To give some background, I'm 20 and currently in the process of moving back in with my parents. I moved out when I was 19 after finally giving in to my friend's constant nudging about me moving in with her. I'd never really thought I'd move out until my mid-20's, mostly because of my inability to decide on what to do with my life. But we talked it out—dividing up rent, the freedom of living on our own, and just spending every day together—so I decided to go for it. It was great!
Now financially, the only way I could afford this place was with my three roommates; my paycheck just doesn't make the cut. So when one of them moved out only three months later things got pretty tight. Luckily I had a nice enough cushion in my bank account from when I lived with my parents so that sizable increase in rent didn't hurt too bad. Of course, that could only last so long, even with a strict budget. Basically, I had to make a choice.
A lot was going through my head over the past couple months, and I mean a lot.
"I couldn't even make it a full year on my own!"
"I can't just leave my other roommates hanging!"
"Should I quit school and get another job?"
"What are my parents gonna say?"
These are just a few prominent ones, the list goes on and on.

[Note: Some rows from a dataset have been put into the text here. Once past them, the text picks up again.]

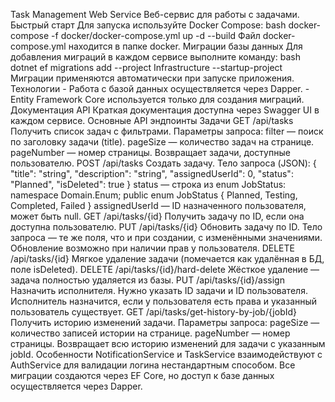 Task Management Web Service Веб-сервис для работы с задачами. Быстрый старт Для запуска используйте Docker Compose: bash docker-compose -f docker/docker-compose.yml up -d --build Файл docker-compose.yml находится в папке docker. Миграции базы данных Для добавления миграций в каждом сервисе выполните команду: bash dotnet ef migrations add <MigrationName> --project Infrastructure --startup-project <API-Project-Name> Миграции применяются автоматически при запуске приложения. Технологии - Работа с базой данных осуществляется через Dapper. - Entity Framework Core используется только для создания миграций. Документация API Краткая документация доступна через Swagger UI в каждом сервисе. Основные API эндпоинты Задачи GET /api/tasks Получить список задач с фильтрами. Параметры запроса: filter — поиск по заголовку задачи (title). pageSize — количество задач на странице. pageNumber — номер страницы. Возвращает задачи, доступные пользователю. POST /api/tasks Создать задачу. Тело запроса (JSON): { "title": "string", "description": "string", "assignedUserId": 0, "status": "Planned", "isDeleted": true } status — строка из enum JobStatus: namespace Domain.Enum; public enum JobStatus { Planned, Testing, Completed, Failed } assignedUserId — ID назначенного пользователя, может быть null. GET /api/tasks/{id} Получить задачу по ID, если она доступна пользователю. PUT /api/tasks/{id} Обновить задачу по ID. Тело запроса — те же поля, что и при создании, с изменёнными значениями. Обновление возможно при наличии прав у пользователя. DELETE /api/tasks/{id} Мягкое удаление задачи (помечается как удалённая в БД, поле isDeleted). DELETE /api/tasks/{id}/hard-delete Жёсткое удаление — задача полностью удаляется из базы. PUT /api/tasks/{id}/assign Назначить исполнителя. Нужно указать ID задачи и ID пользователя. Исполнитель назначится, если у пользователя есть права и указанный пользователь существует. GET /api/tasks/get-history-by-job/{jobId} Получить историю изменений задачи. Параметры запроса: pageSize — количество записей истории на странице. pageNumber — номер страницы. Возвращает всю историю изменений для задачи с указанным jobId. Особенности NotificationService и TaskService взаимодействуют с AuthService для валидации логина нестандартным способом. Все миграции создаются через EF Core, но доступ к базе данных осуществляется через Dapper.
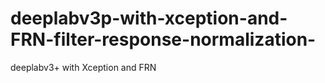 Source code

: # deeplabv3p-with-xception-and-FRN-filter-response-normalization-
deeplabv3+  with Xception and FRN
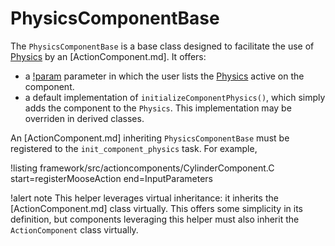 # PhysicsComponentBase

The `PhysicsComponentBase` is a base class designed to facilitate the use of [Physics](Physics/index.md)
by an [ActionComponent.md]. It offers:

- a [!param](/ActionComponents/CylinderComponent/physics) parameter in which the user lists the [Physics](Physics/index.md)
  active on the component.
- a default implementation of `initializeComponentPhysics()`, which simply adds the component to the `Physics`.
  This implementation may be overriden in derived classes.

An [ActionComponent.md] inheriting `PhysicsComponentBase` must be registered to the `init_component_physics`
task. For example,

!listing framework/src/actioncomponents/CylinderComponent.C start=registerMooseAction end=InputParameters

!alert note
This helper leverages virtual inheritance: it inherits the [ActionComponent.md] class virtually.
This offers some simplicity in its definition, but components leveraging this helper must also inherit
the `ActionComponent` class virtually.
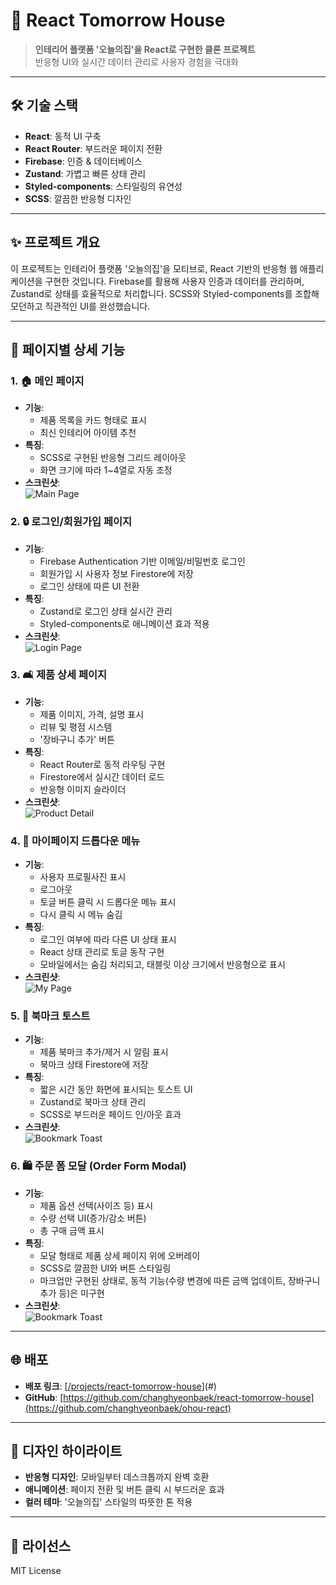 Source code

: # 🌟 React Tomorrow House

> **인테리어 플랫폼 '오늘의집'을 React로 구현한 클론 프로젝트**  
> 반응형 UI와 실시간 데이터 관리로 사용자 경험을 극대화

---

## 🛠 기술 스택
- **React**: 동적 UI 구축  
- **React Router**: 부드러운 페이지 전환  
- **Firebase**: 인증 & 데이터베이스  
- **Zustand**: 가볍고 빠른 상태 관리  
- **Styled-components**: 스타일링의 유연성  
- **SCSS**: 깔끔한 반응형 디자인  

---

## ✨ 프로젝트 개요
이 프로젝트는 인테리어 플랫폼 '오늘의집'을 모티브로, React 기반의 반응형 웹 애플리케이션을 구현한 것입니다. 
Firebase를 활용해 사용자 인증과 데이터를 관리하며, Zustand로 상태를 효율적으로 처리합니다. 
SCSS와 Styled-components를 조합해 모던하고 직관적인 UI를 완성했습니다.

---

## 📑 페이지별 상세 기능

### 1. 🏠 메인 페이지
- **기능**:  
  - 제품 목록을 카드 형태로 표시  
  - 최신 인테리어 아이템 추천  
- **특징**:  
  - SCSS로 구현된 반응형 그리드 레이아웃  
  - 화면 크기에 따라 1~4열로 자동 조정  
- **스크린샷**:  
  ![Main Page](https://github.com/changhyeonbaek/portfolio-images/blob/main/react-tomorrow-house-1.png?raw=true)

### 2. 🔒 로그인/회원가입 페이지
- **기능**:  
  - Firebase Authentication 기반 이메일/비밀번호 로그인  
  - 회원가입 시 사용자 정보 Firestore에 저장  
  - 로그인 상태에 따른 UI 전환  
- **특징**:  
  - Zustand로 로그인 상태 실시간 관리  
  - Styled-components로 애니메이션 효과 적용  
- **스크린샷**:  
  ![Login Page](https://github.com/changhyeonbaek/portfolio-images/blob/main/react-tomorrow-house-6.png?raw=true)

### 3. 🛋 제품 상세 페이지
- **기능**:  
  - 제품 이미지, 가격, 설명 표시  
  - 리뷰 및 평점 시스템  
  - '장바구니 추가' 버튼  
- **특징**:  
  - React Router로 동적 라우팅 구현  
  - Firestore에서 실시간 데이터 로드
  - 반응형 이미지 슬라이더  
- **스크린샷**:  
  ![Product Detail](https://github.com/changhyeonbaek/portfolio-images/blob/main/react-tomorrow-house-7.png?raw=true)

### 4. 👤 마이페이지 드롭다운 메뉴
- **기능**:  
  - 사용자 프로필사진 표시  
  - 로그아웃
  - 토글 버튼 클릭 시 드롭다운 메뉴 표시
  - 다시 클릭 시 메뉴 숨김
- **특징**:  
  - 로그인 여부에 따라 다른 UI 상태 표시
  - React 상태 관리로 토글 동작 구현
  - 모바일에서는 숨김 처리되고, 태블릿 이상 크기에서 반응형으로 표시
- **스크린샷**:  
  ![My Page](https://github.com/changhyeonbaek/portfolio-images/blob/main/react-tomorrow-house-17.png?raw=true)


### 5. 📑 북마크 토스트
- **기능**: 
  - 제품 북마크 추가/제거 시 알림 표시
  - 북마크 상태 Firestore에 저장
- **특징**:  
  - 짧은 시간 동안 화면에 표시되는 토스트 UI
  - Zustand로 북마크 상태 관리
  - SCSS로 부드러운 페이드 인/아웃 효과
- **스크린샷**:  
  ![Bookmark Toast](https://github.com/changhyeonbaek/portfolio-images/blob/main/react-tomorrow-house-19.png)


### 6. 🛍️ 주문 폼 모달 (Order Form Modal)
- **기능**: 
  - 제품 옵션 선택(사이즈 등) 표시
  - 수량 선택 UI(증가/감소 버튼)
  - 총 구매 금액 표시
- **특징**:  
  - 모달 형태로 제품 상세 페이지 위에 오버레이
  - SCSS로 깔끔한 UI와 버튼 스타일링
  - 마크업만 구현된 상태로, 동적 기능(수량 변경에 따른 금액 업데이트, 장바구니 추가 등)은 미구현
- **스크린샷**:  
  ![Bookmark Toast](https://github.com/changhyeonbaek/portfolio-images/blob/main/react-tomorrow-house-18.png?raw=true)


---

## 🌐 배포
- **배포 링크**: [[/projects/react-tomorrow-house](https://changhyeonbaek.github.io/react-tomorrow-house/)](#)  
- **GitHub**: [https://github.com/changhyeonbaek/react-tomorrow-house](https://github.com/changhyeonbaek/ohou-react)

---

## 🎨 디자인 하이라이트
- **반응형 디자인**: 모바일부터 데스크톱까지 완벽 호환  
- **애니메이션**: 페이지 전환 및 버튼 클릭 시 부드러운 효과  
- **컬러 테마**: '오늘의집' 스타일의 따뜻한 톤 적용  

---

## 📜 라이선스
MIT License
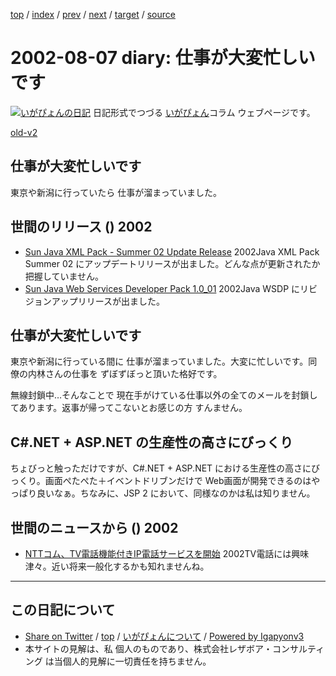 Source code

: [top](../index.html) 
 / [index](index.html) 
 / [prev](ig020806.html) 
 / [next](ig020808.html) 
 / [target](https://www.igapyon.jp/igapyon/diary/2002/ig020807.html) 
 / [source](https://github.com/igapyon/diary/blob/master/2002/ig020807.src.md) 

2002-08-07 diary: 仕事が大変忙しいです
=====================================================================================================
[![いがぴょんの日記](https://www.igapyon.jp/igapyon/diary/images/iga200306s.jpg "いがぴょん")](https://www.igapyon.jp/igapyon/diary/memo/memoigapyon.html) 日記形式でつづる [いがぴょん](https://www.igapyon.jp/igapyon/diary/memo/memoigapyon.html)コラム ウェブページです。

[old-v2](ig020807-orig.html)

## 仕事が大変忙しいです

東京や新潟に行っていたら 仕事が溜まっていました。


## 世間のリリース () 2002

* [Sun Java XML Pack - Summer 02 Update Release](http://java.sun.com/xml/downloads/javaxmlpack.html)  2002Java XML Pack Summer 02 にアップデートリリースが出ました。どんな点が更新されたか把握していません。
* [Sun Java Web Services Developer Pack 1.0_01](http://java.sun.com/webservices/downloads/webservicespack.html)  2002Java WSDP にリビジョンアップリリースが出ました。

## 仕事が大変忙しいです

東京や新潟に行っている間に 仕事が溜まっていました。大変に忙しいです。同僚の内林さんの仕事を ずぼずぼっと頂いた格好です。

無線封鎖中…そんなことで 現在手がけている仕事以外の全てのメールを封鎖してあります。返事が帰ってこないとお感じの方 すんません。

## C#.NET + ASP.NET の生産性の高さにびっくり

ちょびっと触っただけですが、C#.NET + ASP.NET における生産性の高さにびっくり。画面ぺたぺた＋イベントドリブンだけで
Web画面が開発できるのはやっぱり良いなぁ。ちなみに、JSP 2 において、同様なのかは私は知りません。

## 世間のニュースから () 2002

* [NTTコム、TV電話機能付きIP電話サービスを開始](http://www.zdnet.co.jp/news/0208/06/njbt_07.html)  2002TV電話には興味津々。近い将来一般化するかも知れませんね。


----------------------------------------------------------------------------------------------------

## この日記について

* [Share on Twitter](https://twitter.com/intent/tweet?hashtags=igapyon%2Cdiary%2C%E3%81%84%E3%81%8C%E3%81%B4%E3%82%87%E3%82%93&text=%E4%BB%95%E4%BA%8B%E3%81%8C%E5%A4%A7%E5%A4%89%E5%BF%99%E3%81%97%E3%81%84%E3%81%A7%E3%81%99&url=https%3A%2F%2Fwww.igapyon.jp%2Figapyon%2Fdiary%2F2002%2Fig020807.html) / [top](../index.html) / [いがぴょんについて](https://www.igapyon.jp/igapyon/diary/memo/memoigapyon.html) / [Powered by Igapyonv3](https://github.com/igapyon/igapyonv3)
* 本サイトの見解は、私 個人のものであり、株式会社レザボア・コンサルティング は当個人的見解に一切責任を持ちません。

And if you've been a situation like this one then you can probably relate. It's absolutely exhausting. Dealing with college, work, and personal life caught up way too fast and it was overwhelming. It still is! But after living through these last five months I can say that I've finally decided to move back out.
My parents and I haven't always been super close; when I lived at home we had the occasional conversation when our schedules aligned but not much else. Yet after moving out, I realized how close we actually were. As such, they were extremely willing to help when I initially told them about the situation and they constantly wanted updates. But it was still a relief when they told me I could always come back home.
Deep down I knew that I would move out sooner than later, but only recently have I come to terms with the fact. Telling my roommates was a little rough, only because I'd never really brought up my inner struggles to them, but luckily they had someone in mind that could take my place when I leave.
I asked myself "why was I so worried?" But as they say, hindsight is always 20/20. Figuring it all out took time, and I could finally tamp down all those anxious thoughts I was having.
The fact of the matter is that it's perfectly fine to need help. Like I said, I was only 19 when I moved out into the great big world thinkingI was ready. In a sense I was. Things change however, most of the time it comes abruptly and leaves you scrambling to adjust. Sometimes the change is just too much. There's no harm in quitting; I'd like to think of it as a well deserved break, and use this time to re-evaluate and reflect.
Don't get me wrong, I've loved the time I've spent here and I'm saddened to leave my roommates—my best friends—behind. Moving back home doesn't mean that I'll just throw this experience away. Sometimes you just have to start fresh.